### Task item
Write every record out again exactly as given.

### Records provided
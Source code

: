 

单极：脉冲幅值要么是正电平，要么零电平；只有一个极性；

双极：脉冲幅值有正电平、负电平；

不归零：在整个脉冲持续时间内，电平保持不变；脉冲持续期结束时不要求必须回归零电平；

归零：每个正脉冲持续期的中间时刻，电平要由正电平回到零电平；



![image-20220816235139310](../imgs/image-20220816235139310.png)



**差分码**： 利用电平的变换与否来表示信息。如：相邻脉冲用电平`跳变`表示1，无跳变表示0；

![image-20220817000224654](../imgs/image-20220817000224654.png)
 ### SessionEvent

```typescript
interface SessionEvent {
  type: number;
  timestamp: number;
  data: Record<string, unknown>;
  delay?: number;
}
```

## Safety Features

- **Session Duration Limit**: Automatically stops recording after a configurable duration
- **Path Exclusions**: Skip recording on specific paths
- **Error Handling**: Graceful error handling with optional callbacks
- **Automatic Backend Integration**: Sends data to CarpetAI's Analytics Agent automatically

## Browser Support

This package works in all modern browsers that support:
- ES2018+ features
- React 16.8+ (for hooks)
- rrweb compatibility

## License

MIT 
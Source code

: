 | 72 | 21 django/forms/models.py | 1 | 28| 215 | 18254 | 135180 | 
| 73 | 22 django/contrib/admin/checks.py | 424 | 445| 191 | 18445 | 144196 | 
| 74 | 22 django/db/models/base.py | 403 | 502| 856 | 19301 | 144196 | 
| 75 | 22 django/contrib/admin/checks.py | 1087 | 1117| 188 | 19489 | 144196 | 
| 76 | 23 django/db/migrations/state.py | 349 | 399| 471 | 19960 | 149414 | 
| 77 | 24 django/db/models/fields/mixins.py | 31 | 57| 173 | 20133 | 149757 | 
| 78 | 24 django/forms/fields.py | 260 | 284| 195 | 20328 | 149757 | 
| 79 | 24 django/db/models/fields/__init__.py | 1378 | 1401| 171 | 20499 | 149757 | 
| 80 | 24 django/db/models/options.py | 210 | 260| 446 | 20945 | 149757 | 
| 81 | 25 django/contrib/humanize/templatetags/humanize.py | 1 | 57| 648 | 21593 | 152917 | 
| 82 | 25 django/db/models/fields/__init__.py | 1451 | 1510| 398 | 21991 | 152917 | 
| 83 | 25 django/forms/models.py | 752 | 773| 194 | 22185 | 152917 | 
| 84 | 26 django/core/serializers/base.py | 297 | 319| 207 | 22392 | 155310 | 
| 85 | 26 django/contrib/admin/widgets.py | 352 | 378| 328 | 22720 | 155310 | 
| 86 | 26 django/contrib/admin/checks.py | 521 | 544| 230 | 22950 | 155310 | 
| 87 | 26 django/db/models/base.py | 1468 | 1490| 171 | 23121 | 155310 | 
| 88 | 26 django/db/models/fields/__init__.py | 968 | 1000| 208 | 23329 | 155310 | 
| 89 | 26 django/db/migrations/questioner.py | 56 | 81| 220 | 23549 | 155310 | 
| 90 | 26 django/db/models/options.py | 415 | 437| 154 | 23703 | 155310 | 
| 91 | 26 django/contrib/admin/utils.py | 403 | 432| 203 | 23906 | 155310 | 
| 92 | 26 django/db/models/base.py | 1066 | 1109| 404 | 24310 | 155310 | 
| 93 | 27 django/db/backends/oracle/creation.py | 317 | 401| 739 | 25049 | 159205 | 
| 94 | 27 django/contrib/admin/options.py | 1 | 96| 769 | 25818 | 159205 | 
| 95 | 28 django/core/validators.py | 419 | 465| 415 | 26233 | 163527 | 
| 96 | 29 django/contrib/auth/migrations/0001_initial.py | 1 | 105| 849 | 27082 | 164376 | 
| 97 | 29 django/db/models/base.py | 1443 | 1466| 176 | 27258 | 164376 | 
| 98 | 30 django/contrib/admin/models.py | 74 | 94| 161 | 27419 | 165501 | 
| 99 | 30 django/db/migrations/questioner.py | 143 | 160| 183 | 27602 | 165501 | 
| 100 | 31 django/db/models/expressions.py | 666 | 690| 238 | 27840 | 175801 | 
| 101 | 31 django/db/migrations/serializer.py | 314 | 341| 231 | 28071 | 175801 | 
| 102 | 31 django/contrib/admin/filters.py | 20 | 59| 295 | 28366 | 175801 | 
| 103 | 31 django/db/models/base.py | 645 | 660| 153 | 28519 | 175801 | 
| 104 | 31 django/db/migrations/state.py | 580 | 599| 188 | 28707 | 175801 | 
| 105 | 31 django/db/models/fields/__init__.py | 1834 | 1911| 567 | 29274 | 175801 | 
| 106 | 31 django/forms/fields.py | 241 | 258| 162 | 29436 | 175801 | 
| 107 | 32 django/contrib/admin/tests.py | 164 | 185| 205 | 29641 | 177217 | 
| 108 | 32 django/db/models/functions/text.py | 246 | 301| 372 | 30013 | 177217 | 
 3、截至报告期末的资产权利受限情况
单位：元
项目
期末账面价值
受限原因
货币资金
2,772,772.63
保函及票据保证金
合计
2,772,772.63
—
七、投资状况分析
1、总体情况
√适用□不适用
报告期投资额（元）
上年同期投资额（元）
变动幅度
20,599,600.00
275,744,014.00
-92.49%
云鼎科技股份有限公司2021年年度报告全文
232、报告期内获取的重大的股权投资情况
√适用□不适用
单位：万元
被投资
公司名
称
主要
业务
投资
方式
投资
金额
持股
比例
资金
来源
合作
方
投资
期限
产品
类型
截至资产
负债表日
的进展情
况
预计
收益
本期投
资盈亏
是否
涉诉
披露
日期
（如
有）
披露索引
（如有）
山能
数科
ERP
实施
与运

### Solution
Source code

: 

单极：脉冲幅值要么是正电平，要么零电平；只有一个极性；

双极：脉冲幅值有正电平、负电平；

不归零：在整个脉冲持续时间内，电平保持不变；脉冲持续期结束时不要求必须回归零电平；

归零：每个正脉冲持续期的中间时刻，电平要由正电平回到零电平；



![image-20220816235139310](../imgs/image-20220816235139310.png)



**差分码**： 利用电平的变换与否来表示信息。如：相邻脉冲用电平`跳变`表示1，无跳变表示0；

![image-20220817000224654](../imgs/image-20220817000224654.png)
 ### SessionEvent

```typescript
interface SessionEvent {
  type: number;
  timestamp: number;
  data: Record<string, unknown>;
  delay?: number;
}
```

## Safety Features

- **Session Duration Limit**: Automatically stops recording after a configurable duration
- **Path Exclusions**: Skip recording on specific paths
- **Error Handling**: Graceful error handling with optional callbacks
- **Automatic Backend Integration**: Sends data to CarpetAI's Analytics Agent automatically

## Browser Support

This package works in all modern browsers that support:
- ES2018+ features
- React 16.8+ (for hooks)
- rrweb compatibility

## License

MIT 
Source code

: | 72 | 21 django/forms/models.py | 1 | 28| 215 | 18254 | 135180 | 
| 73 | 22 django/contrib/admin/checks.py | 424 | 445| 191 | 18445 | 144196 | 
| 74 | 22 django/db/models/base.py | 403 | 502| 856 | 19301 | 144196 | 
| 75 | 22 django/contrib/admin/checks.py | 1087 | 1117| 188 | 19489 | 144196 | 
| 76 | 23 django/db/migrations/state.py | 349 | 399| 471 | 19960 | 149414 | 
| 77 | 24 django/db/models/fields/mixins.py | 31 | 57| 173 | 20133 | 149757 | 
| 78 | 24 django/forms/fields.py | 260 | 284| 195 | 20328 | 149757 | 
| 79 | 24 django/db/models/fields/__init__.py | 1378 | 1401| 171 | 20499 | 149757 | 
| 80 | 24 django/db/models/options.py | 210 | 260| 446 | 20945 | 149757 | 
| 81 | 25 django/contrib/humanize/templatetags/humanize.py | 1 | 57| 648 | 21593 | 152917 | 
| 82 | 25 django/db/models/fields/__init__.py | 1451 | 1510| 398 | 21991 | 152917 | 
| 83 | 25 django/forms/models.py | 752 | 773| 194 | 22185 | 152917 | 
| 84 | 26 django/core/serializers/base.py | 297 | 319| 207 | 22392 | 155310 | 
| 85 | 26 django/contrib/admin/widgets.py | 352 | 378| 328 | 22720 | 155310 | 
| 86 | 26 django/contrib/admin/checks.py | 521 | 544| 230 | 22950 | 155310 | 
| 87 | 26 django/db/models/base.py | 1468 | 1490| 171 | 23121 | 155310 | 
| 88 | 26 django/db/models/fields/__init__.py | 968 | 1000| 208 | 23329 | 155310 | 
| 89 | 26 django/db/migrations/questioner.py | 56 | 81| 220 | 23549 | 155310 | 
| 90 | 26 django/db/models/options.py | 415 | 437| 154 | 23703 | 155310 | 
| 91 | 26 django/contrib/admin/utils.py | 403 | 432| 203 | 23906 | 155310 | 
| 92 | 26 django/db/models/base.py | 1066 | 1109| 404 | 24310 | 155310 | 
| 93 | 27 django/db/backends/oracle/creation.py | 317 | 401| 739 | 25049 | 159205 | 
| 94 | 27 django/contrib/admin/options.py | 1 | 96| 769 | 25818 | 159205 | 
| 95 | 28 django/core/validators.py | 419 | 465| 415 | 26233 | 163527 | 
| 96 | 29 django/contrib/auth/migrations/0001_initial.py | 1 | 105| 849 | 27082 | 164376 | 
| 97 | 29 django/db/models/base.py | 1443 | 1466| 176 | 27258 | 164376 | 
| 98 | 30 django/contrib/admin/models.py | 74 | 94| 161 | 27419 | 165501 | 
| 99 | 30 django/db/migrations/questioner.py | 143 | 160| 183 | 27602 | 165501 | 
| 100 | 31 django/db/models/expressions.py | 666 | 690| 238 | 27840 | 175801 | 
| 101 | 31 django/db/migrations/serializer.py | 314 | 341| 231 | 28071 | 175801 | 
| 102 | 31 django/contrib/admin/filters.py | 20 | 59| 295 | 28366 | 175801 | 
| 103 | 31 django/db/models/base.py | 645 | 660| 153 | 28519 | 175801 | 
| 104 | 31 django/db/migrations/state.py | 580 | 599| 188 | 28707 | 175801 | 
| 105 | 31 django/db/models/fields/__init__.py | 1834 | 1911| 567 | 29274 | 175801 | 
| 106 | 31 django/forms/fields.py | 241 | 258| 162 | 29436 | 175801 | 
| 107 | 32 django/contrib/admin/tests.py | 164 | 185| 205 | 29641 | 177217 | 
| 108 | 32 django/db/models/functions/text.py | 246 | 301| 372 | 30013 | 177217 | 
 3、截至报告期末的资产权利受限情况
单位：元
项目
期末账面价值
受限原因
货币资金
2,772,772.63
保函及票据保证金
合计
2,772,772.63
—
七、投资状况分析
1、总体情况
√适用□不适用
报告期投资额（元）
上年同期投资额（元）
变动幅度
20,599,600.00
275,744,014.00
-92.49%
云鼎科技股份有限公司2021年年度报告全文
232、报告期内获取的重大的股权投资情况
√适用□不适用
单位：万元
被投资
公司名
称
主要
业务
投资
方式
投资
金额
持股
比例
资金
来源
合作
方
投资
期限
产品
类型
截至资产
负债表日
的进展情
况
预计
收益
本期投
资盈亏
是否
涉诉
披露
日期
（如
有）
披露索引
（如有）
山能
数科
ERP
实施
与运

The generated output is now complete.